(Plain-text document sources)
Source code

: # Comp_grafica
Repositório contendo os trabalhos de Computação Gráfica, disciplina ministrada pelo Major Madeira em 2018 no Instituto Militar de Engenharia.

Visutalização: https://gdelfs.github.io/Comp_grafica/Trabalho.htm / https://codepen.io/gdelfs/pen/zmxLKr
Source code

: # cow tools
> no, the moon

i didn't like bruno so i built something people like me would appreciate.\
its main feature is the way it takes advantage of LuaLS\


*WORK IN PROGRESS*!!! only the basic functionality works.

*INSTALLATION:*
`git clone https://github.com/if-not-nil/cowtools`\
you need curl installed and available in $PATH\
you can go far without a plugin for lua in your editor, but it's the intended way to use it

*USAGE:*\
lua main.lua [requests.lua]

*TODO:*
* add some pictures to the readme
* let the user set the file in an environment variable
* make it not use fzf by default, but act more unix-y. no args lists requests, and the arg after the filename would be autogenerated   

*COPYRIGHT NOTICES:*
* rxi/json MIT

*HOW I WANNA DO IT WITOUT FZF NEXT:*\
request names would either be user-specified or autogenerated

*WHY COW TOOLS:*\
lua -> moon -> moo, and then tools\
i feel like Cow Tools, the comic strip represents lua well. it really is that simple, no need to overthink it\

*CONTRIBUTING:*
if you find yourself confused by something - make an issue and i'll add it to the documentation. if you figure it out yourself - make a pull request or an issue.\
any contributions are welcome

## [Try it]
In how many lines of the data does the string "make" appear? Only the number should be given.

## [Your solution]
2